Invitation au Voyage: Don Quixote and French Songs
Giorgos Kanaris (baritone)
Thomas Wise (piano)
rec. 2019, Augustinum, Bonn, Germany
HÄNSSLER CLASSIC HC19068 [67:36]
The biography in the booklet accompanying this disc has the singer winning a competition as long ago as 2005, so Greek baritone Giorgos Kanaris has been on the scene for quite some time. His voice, strong and firm in the lower register, does not lose its character when the music rises above the stave. On the contrary, the listener will note a slight feeling of strain that is both pleasing and appropriate, with no shouting; this is intended as a compliment! He projects a fine, secure musical line, tuning is pretty much impeccable, and he is refreshingly free of vocal mannerisms. All of this adds up to an extremely pleasant experience.
I assume Kanaris’s mother tongue is Greek, a language I do not speak at all. I am only too aware, however, how challenging it is to sing in French. Kanaris has clearly devoted time to mastering those difficult vowels, and only a few defeat him. The flat ‘e’ in words like ‘le’, ‘me’ and ‘ce’ are particularly troublesome. That said, I have yet to hear a non-French singer who could deceive a native French speaker in this repertoire.
Kanaris is well served by his pianist. Thomas Wise is on top of the technical demands of the programme and is extremely attentive to the singer, breathing and phrasing with him. In short, as an accompanist he is irreproachable, but far from anonymous: the piano parts are full of individuality and personality. The performers have been very well recorded, but the presentation is poor. The booklet carries information about both artists in German and English, but none at all about the programme. Texts are provided, but only in French – unless you count one single, final line of one Duparc song, bizarrely added in English at the end. Poets’ names are sometimes given, sometimes not, and timings are unreliable. A minimum of proofreading would have helped.
Debussy’s songs to texts by Verlaine are early works, predating Prélude à l’après-midi d’un faune.
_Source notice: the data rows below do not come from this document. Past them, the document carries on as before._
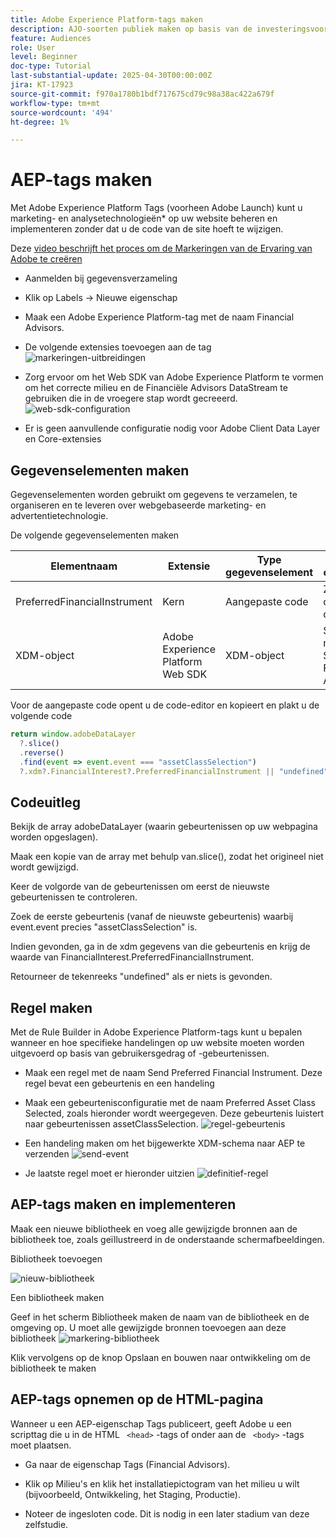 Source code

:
 ```yaml
---
title: Adobe Experience Platform-tags maken
description: AJO-soorten publiek maken op basis van de investeringsvoorkeuren van de gebruiker (voorraden, obligaties, cd's)
feature: Audiences
role: User
level: Beginner
doc-type: Tutorial
last-substantial-update: 2025-04-30T00:00:00Z
jira: KT-17923
source-git-commit: f970a1780b1bdf717675cd79c98a38ac422a679f
workflow-type: tm+mt
source-wordcount: '494'
ht-degree: 1%

---
```



# AEP-tags maken

Met Adobe Experience Platform Tags (voorheen Adobe Launch) kunt u marketing- en analysetechnologieën* op uw website beheren en implementeren zonder dat u de code van de site hoeft te wijzigen.

Deze [ video beschrijft het proces om de Markeringen van de Ervaring van Adobe te creëren ](https://experienceleague.adobe.com/en/playlists/experience-platform-get-started-with-tags)

* Aanmelden bij gegevensverzameling
* Klik op Labels -> Nieuwe eigenschap
* Maak een Adobe Experience Platform-tag met de naam Financial Advisors.

* De volgende extensies toevoegen aan de tag
  ![ markeringen-uitbreidingen ](assets/tags-extensions.png)

* Zorg ervoor om het Web SDK van Adobe Experience Platform te vormen om het correcte milieu en de Financiële Advisors DataStream te gebruiken die in de vroegere stap wordt gecreeerd.
  ![ web-sdk-configuration ](assets/web-sdk-configuration.png)

* Er is geen aanvullende configuratie nodig voor Adobe Client Data Layer en Core-extensies

## Gegevenselementen maken

Gegevenselementen worden gebruikt om gegevens te verzamelen, te organiseren en te leveren over webgebaseerde marketing- en advertentietechnologie.

De volgende gegevenselementen maken

| Elementnaam | Extensie | Type gegevenselement | Aanvullende opmerkingen |
|------------------------------|-----------------------------------|-------------------|------------------------------------------------------------------------------------------------------------------------------------------------------------------|
| PreferredFinancialInstrument | Kern | Aangepaste code | Zie de onderstaande opmerking |
| XDM-object | Adobe Experience Platform Web SDK | XDM-object | Selecteer uw milieu en het Schema van Financiële Advisors |


Voor de aangepaste code opent u de code-editor en kopieert en plakt u de volgende code

```javascript
return window.adobeDataLayer
  ?.slice()
  .reverse()
  .find(event => event.event === "assetClassSelection")
  ?.xdm?.FinancialInterest?.PreferredFinancialInstrument || "undefined";
```

## Codeuitleg

Bekijk de array adobeDataLayer (waarin gebeurtenissen op uw webpagina worden opgeslagen).

Maak een kopie van de array met behulp van.slice(), zodat het origineel niet wordt gewijzigd.

Keer de volgorde van de gebeurtenissen om eerst de nieuwste gebeurtenissen te controleren.

Zoek de eerste gebeurtenis (vanaf de nieuwste gebeurtenis) waarbij event.event precies &quot;assetClassSelection&quot; is.

Indien gevonden, ga in de xdm gegevens van die gebeurtenis en krijg de waarde van FinancialInterest.PreferredFinancialInstrument.

Retourneer de tekenreeks &quot;undefined&quot; als er niets is gevonden.



## Regel maken

Met de Rule Builder in Adobe Experience Platform-tags kunt u bepalen wanneer en hoe specifieke handelingen op uw website moeten worden uitgevoerd op basis van gebruikersgedrag of -gebeurtenissen.

* Maak een regel met de naam Send Preferred Financial Instrument. Deze regel bevat een gebeurtenis en een handeling


* Maak een gebeurtenisconfiguratie met de naam Preferred Asset Class Selected, zoals hieronder wordt weergegeven. Deze gebeurtenis luistert naar gebeurtenissen assetClassSelection.
  ![ regel-gebeurtenis ](assets/rule-event.png)


* Een handeling maken om het bijgewerkte XDM-schema naar AEP te verzenden
  ![ send-event ](assets/rule-send-event.png)

* Je laatste regel moet er hieronder uitzien
  ![ definitief-regel ](assets/final-rule.png)

## AEP-tags maken en implementeren


Maak een nieuwe bibliotheek en voeg alle gewijzigde bronnen aan de bibliotheek toe, zoals geïllustreerd in de onderstaande schermafbeeldingen.

Bibliotheek toevoegen

![ nieuw-bibliotheek ](assets/tag-add-library.png)

Een bibliotheek maken

Geef in het scherm Bibliotheek maken de naam van de bibliotheek en de omgeving op.
U moet alle gewijzigde bronnen toevoegen aan deze bibliotheek
![ markering-bibliotheek ](assets/tag-build-library.png)

Klik vervolgens op de knop Opslaan en bouwen naar ontwikkeling om de bibliotheek te maken

## AEP-tags opnemen op de HTML-pagina

Wanneer u een AEP-eigenschap Tags publiceert, geeft Adobe u een scripttag die u in de HTML ``` <head>``` -tags of onder aan de ``` <body>``` -tags moet plaatsen.

* Ga naar de eigenschap Tags (Financial Advisors).

* Klik op Milieu&#39;s en klik het installatiepictogram van het milieu u wilt (bijvoorbeeld, Ontwikkeling, het Staging, Productie).

* Noteer de ingesloten code. Dit is nodig in een later stadium van deze zelfstudie.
They are immediately attractive, and the Trois chansons de France are more distinctive still. Two of the three are settings of poems by Charles d’Orléans, a poet to whom Debussy was later to return. Even minor Debussy demands to be heard, but Ibert’s songs are noticeably more substantial, and those by Ravel are remarkable masterpieces. Kanaris sings these with great skill, and has evidently taken considerable care in their preparation, but he is up against some formidable competition when comparative listening is allowed. The great Belgian baritone, José Van Dam, has recorded these works several times and they fit him like a glove. In the first of the Ravel songs a subtle control and variety of tone colour allows him to express both the seduction and the sincerity of the Don’s promises to Dulcinée; Kanaris, for all his fine singing, can only hint at this. The passion Van Dam injects into the second song is extraordinary, and he is deliciously tipsy in the third. In these short, miraculous songs from the end of Ravel’s career – before neurological disease condemned him to silence – Kanaris is a fine and reliable guide, but Van Dam gets to their heart in an unrivalled way.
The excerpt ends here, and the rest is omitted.